**REQUIRED ACTION:** Pull every line with the word "caption" out of the entries below.

**SUPPLIED INFORMATION:**
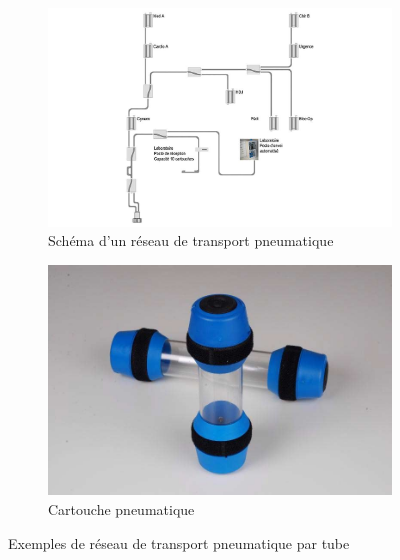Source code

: \begin{figure}[h!]
    \centering
    \begin{subfigure}{0.45\textwidth}
        \centering
        \includegraphics[width=\linewidth]{assets/figures/Hardware/transport_pneu/reseau_pneumatique_hopital.jpg} %
        \caption{Schéma d'un réseau de transport pneumatique}
    \end{subfigure}\hfill
    \begin{subfigure}{0.45\textwidth}
        \centering
        \includegraphics[width=\linewidth]{assets/figures/Hardware/transport_pneu/cartouche_transport_pneu.jpg} %
        \caption{Cartouche pneumatique}
    \end{subfigure}
    \caption{Exemples de réseau de transport pneumatique par tube}
\end{figure}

**ANSWER SECTION:**
        \caption{Schéma d'un réseau de transport pneumatique}
        \caption{Cartouche pneumatique}
    \caption{Exemples de réseau de transport pneumatique par tube}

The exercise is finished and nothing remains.